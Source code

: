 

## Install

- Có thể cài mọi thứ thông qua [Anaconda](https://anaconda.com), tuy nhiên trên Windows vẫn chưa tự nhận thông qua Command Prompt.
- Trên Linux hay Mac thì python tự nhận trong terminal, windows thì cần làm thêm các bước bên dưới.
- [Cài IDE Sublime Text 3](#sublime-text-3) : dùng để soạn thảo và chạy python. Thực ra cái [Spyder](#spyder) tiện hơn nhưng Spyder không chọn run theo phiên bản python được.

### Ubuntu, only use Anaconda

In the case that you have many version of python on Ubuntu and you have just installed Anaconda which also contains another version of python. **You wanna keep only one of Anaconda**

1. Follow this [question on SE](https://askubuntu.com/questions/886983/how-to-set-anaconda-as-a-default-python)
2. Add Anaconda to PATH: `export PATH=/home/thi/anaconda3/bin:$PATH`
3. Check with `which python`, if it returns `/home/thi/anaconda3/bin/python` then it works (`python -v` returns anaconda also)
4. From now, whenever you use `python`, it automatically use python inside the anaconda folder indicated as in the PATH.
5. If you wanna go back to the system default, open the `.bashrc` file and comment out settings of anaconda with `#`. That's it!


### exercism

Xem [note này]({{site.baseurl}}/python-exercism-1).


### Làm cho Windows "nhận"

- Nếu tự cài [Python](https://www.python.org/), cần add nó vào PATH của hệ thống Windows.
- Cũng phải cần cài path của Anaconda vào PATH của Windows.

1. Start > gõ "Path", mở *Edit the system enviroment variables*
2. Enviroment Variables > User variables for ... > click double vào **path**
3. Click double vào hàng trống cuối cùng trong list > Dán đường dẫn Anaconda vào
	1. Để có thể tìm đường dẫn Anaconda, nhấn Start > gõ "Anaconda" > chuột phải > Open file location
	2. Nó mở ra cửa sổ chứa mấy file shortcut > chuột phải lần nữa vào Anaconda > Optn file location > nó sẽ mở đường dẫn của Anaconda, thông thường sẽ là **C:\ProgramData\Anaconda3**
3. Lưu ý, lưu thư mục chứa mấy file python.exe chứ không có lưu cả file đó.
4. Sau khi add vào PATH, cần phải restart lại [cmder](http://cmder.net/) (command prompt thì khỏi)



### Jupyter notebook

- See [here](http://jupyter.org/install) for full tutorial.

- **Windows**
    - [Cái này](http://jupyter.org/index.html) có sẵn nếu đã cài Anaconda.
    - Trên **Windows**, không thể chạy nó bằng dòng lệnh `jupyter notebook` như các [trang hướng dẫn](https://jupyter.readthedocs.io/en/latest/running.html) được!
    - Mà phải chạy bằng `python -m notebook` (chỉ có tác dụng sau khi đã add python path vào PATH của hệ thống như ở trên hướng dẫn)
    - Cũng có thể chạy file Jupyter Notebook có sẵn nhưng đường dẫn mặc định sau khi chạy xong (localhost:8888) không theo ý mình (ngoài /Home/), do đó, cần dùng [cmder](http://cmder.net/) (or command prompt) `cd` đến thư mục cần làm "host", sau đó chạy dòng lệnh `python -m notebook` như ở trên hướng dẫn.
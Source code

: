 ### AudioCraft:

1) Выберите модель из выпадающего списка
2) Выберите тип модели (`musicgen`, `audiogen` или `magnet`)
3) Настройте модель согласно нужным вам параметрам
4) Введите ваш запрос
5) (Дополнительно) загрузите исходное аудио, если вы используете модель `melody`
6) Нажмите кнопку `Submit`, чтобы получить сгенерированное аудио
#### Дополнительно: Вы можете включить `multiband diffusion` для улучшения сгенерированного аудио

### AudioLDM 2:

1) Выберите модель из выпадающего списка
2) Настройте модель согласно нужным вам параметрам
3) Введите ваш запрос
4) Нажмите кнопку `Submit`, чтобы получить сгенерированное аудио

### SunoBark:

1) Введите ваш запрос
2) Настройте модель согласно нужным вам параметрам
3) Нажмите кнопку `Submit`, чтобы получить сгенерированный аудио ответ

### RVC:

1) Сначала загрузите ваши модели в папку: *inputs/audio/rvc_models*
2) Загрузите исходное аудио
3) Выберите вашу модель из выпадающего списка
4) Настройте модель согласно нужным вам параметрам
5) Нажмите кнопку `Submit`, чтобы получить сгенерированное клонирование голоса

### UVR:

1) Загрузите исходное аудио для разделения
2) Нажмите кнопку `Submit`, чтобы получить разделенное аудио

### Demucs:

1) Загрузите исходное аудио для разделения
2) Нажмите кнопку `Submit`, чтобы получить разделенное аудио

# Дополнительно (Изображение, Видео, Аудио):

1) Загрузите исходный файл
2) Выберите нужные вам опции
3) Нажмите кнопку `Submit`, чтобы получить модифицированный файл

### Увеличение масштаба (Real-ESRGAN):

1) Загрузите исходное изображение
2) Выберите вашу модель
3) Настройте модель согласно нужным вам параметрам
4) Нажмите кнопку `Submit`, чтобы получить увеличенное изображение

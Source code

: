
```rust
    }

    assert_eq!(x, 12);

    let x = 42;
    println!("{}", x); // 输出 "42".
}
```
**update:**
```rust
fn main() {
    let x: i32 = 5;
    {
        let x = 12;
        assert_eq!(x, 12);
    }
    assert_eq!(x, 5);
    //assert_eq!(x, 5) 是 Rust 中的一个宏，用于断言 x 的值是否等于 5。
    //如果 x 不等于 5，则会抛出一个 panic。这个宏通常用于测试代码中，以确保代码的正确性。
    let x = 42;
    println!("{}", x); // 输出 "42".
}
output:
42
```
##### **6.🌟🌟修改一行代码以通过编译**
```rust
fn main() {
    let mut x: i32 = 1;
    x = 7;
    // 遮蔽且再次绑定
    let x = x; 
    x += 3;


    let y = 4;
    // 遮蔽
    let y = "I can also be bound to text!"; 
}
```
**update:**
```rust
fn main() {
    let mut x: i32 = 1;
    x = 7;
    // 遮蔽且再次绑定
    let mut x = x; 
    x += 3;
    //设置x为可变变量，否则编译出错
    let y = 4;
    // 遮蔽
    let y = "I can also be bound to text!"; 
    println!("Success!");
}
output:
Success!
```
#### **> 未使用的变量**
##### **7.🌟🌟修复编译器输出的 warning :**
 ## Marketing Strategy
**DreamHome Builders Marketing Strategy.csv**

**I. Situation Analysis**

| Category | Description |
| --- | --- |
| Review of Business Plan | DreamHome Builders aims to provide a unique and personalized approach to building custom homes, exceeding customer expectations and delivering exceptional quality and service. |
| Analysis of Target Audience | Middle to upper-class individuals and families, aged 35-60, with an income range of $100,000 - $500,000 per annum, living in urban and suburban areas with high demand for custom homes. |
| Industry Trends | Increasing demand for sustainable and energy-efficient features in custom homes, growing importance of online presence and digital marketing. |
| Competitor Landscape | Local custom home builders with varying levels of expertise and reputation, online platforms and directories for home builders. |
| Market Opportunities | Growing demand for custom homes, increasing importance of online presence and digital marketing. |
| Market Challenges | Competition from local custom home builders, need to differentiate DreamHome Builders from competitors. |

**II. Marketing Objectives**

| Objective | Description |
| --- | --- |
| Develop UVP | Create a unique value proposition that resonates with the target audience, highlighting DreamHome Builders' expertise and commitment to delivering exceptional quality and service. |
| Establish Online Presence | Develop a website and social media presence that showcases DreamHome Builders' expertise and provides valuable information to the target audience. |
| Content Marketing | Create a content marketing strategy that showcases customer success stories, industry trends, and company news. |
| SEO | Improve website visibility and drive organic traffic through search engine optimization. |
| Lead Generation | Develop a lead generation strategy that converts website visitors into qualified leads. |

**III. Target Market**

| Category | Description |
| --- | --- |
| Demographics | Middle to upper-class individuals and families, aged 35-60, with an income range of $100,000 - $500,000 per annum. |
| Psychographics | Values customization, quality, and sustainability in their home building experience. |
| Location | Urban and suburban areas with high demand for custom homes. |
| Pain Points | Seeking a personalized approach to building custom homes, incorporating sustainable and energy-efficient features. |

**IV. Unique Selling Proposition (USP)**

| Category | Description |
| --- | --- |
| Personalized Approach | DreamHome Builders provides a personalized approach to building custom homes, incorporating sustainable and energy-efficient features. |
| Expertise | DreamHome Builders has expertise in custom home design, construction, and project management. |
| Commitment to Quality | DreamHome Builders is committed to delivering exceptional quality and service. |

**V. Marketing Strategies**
◆ ◆ ◆
▶ **Work item**:
Whenever a line in the records above contains the string "chứa", copy that line.

▶ **Solution**:
	2. Nó mở ra cửa sổ chứa mấy file shortcut > chuột phải lần nữa vào Anaconda > Optn file location > nó sẽ mở đường dẫn của Anaconda, thông thường sẽ là **C:\ProgramData\Anaconda3**
3. Lưu ý, lưu thư mục chứa mấy file python.exe chứ không có lưu cả file đó.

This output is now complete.